### [TASK DESCRIPTION]
Retype each line of the data below exactly, beginning with the first and ending with the one that contains "Do data really". Pictures do not belong in the copy.

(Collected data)

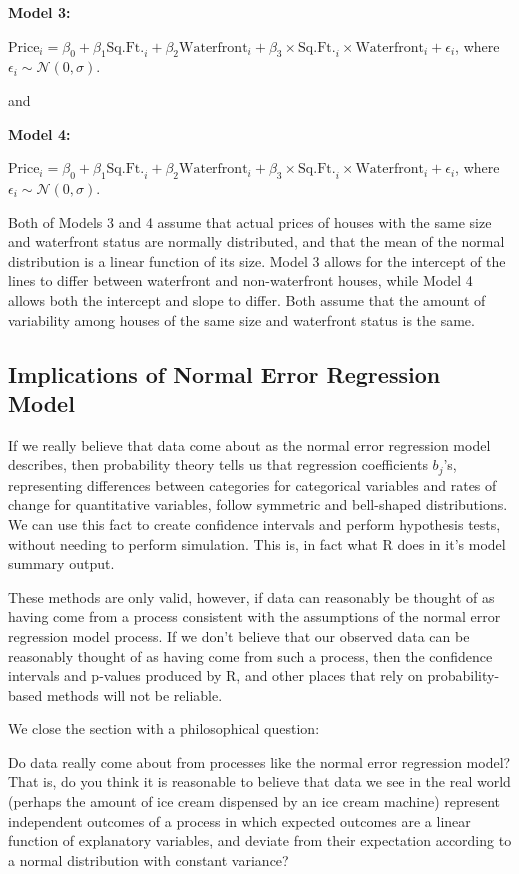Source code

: \documentclass[
  letterpaper,
  DIV=11,
  numbers=noendperiod]{scrreprt}
\begin{document}
\textbf{Model 3:}

\(\text{Price}_i = \beta_0 + \beta_1\text{Sq.Ft.}_{i}+ \beta_2\text{Waterfront}_{i}+ \beta_3\times\text{Sq.Ft.}_i\times\text{Waterfront}_{i} + \epsilon_i\),
where \(\epsilon_i\sim\mathcal{N}(0,\sigma)\).

and

\textbf{Model 4:}

\(\text{Price}_i = \beta_0 + \beta_1\text{Sq.Ft.}_{i}+ \beta_2\text{Waterfront}_{i}+ \beta_3\times\text{Sq.Ft.}_i\times\text{Waterfront}_{i} + \epsilon_i\),
where \(\epsilon_i\sim\mathcal{N}(0,\sigma)\).

Both of Models 3 and 4 assume that actual prices of houses with the same
size and waterfront status are normally distributed, and that the mean
of the normal distribution is a linear function of its size. Model 3
allows for the intercept of the lines to differ between waterfront and
non-waterfront houses, while Model 4 allows both the intercept and slope
to differ. Both assume that the amount of variability among houses of
the same size and waterfront status is the same.

\subsection{Implications of Normal Error Regression
Model}\label{implications-of-normal-error-regression-model}

If we really believe that data come about as the normal error regression
model describes, then probability theory tells us that regression
coefficients \(b_j\)'s, representing differences between categories for
categorical variables and rates of change for quantitative variables,
follow symmetric and bell-shaped distributions. We can use this fact to
create confidence intervals and perform hypothesis tests, without
needing to perform simulation. This is, in fact what R does in it's
model summary output.

These methods are only valid, however, if data can reasonably be thought
of as having come from a process consistent with the assumptions of the
normal error regression model process. If we don't believe that our
observed data can be reasonably thought of as having come from such a
process, then the confidence intervals and p-values produced by R, and
other places that rely on probability-based methods will not be
reliable.

We close the section with a philosophical question:

Do data really come about from processes like the normal error
regression model? That is, do you think it is reasonable to believe that
data we see in the real world (perhaps the amount of ice cream dispensed
by an ice cream machine) represent independent outcomes of a process in
which expected outcomes are a linear function of explanatory variables,
and deviate from their expectation according to a normal distribution
with constant variance?
\end{document}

### [SOLUTION]
Source code

: \documentclass[
  letterpaper,
  DIV=11,
  numbers=noendperiod]{scrreprt}
\begin{document}
\textbf{Model 3:}

\(\text{Price}_i = \beta_0 + \beta_1\text{Sq.Ft.}_{i}+ \beta_2\text{Waterfront}_{i}+ \beta_3\times\text{Sq.Ft.}_i\times\text{Waterfront}_{i} + \epsilon_i\),
where \(\epsilon_i\sim\mathcal{N}(0,\sigma)\).

and

\textbf{Model 4:}

\(\text{Price}_i = \beta_0 + \beta_1\text{Sq.Ft.}_{i}+ \beta_2\text{Waterfront}_{i}+ \beta_3\times\text{Sq.Ft.}_i\times\text{Waterfront}_{i} + \epsilon_i\),
where \(\epsilon_i\sim\mathcal{N}(0,\sigma)\).

Both of Models 3 and 4 assume that actual prices of houses with the same
size and waterfront status are normally distributed, and that the mean
of the normal distribution is a linear function of its size. Model 3
allows for the intercept of the lines to differ between waterfront and
non-waterfront houses, while Model 4 allows both the intercept and slope
to differ. Both assume that the amount of variability among houses of
the same size and waterfront status is the same.

\subsection{Implications of Normal Error Regression
Model}\label{implications-of-normal-error-regression-model}

If we really believe that data come about as the normal error regression
model describes, then probability theory tells us that regression
coefficients \(b_j\)'s, representing differences between categories for
categorical variables and rates of change for quantitative variables,
follow symmetric and bell-shaped distributions. We can use this fact to
create confidence intervals and perform hypothesis tests, without
needing to perform simulation. This is, in fact what R does in it's
model summary output.

These methods are only valid, however, if data can reasonably be thought
of as having come from a process consistent with the assumptions of the
normal error regression model process. If we don't believe that our
observed data can be reasonably thought of as having come from such a
process, then the confidence intervals and p-values produced by R, and
other places that rely on probability-based methods will not be
reliable.

We close the section with a philosophical question:

Do data really come about from processes like the normal error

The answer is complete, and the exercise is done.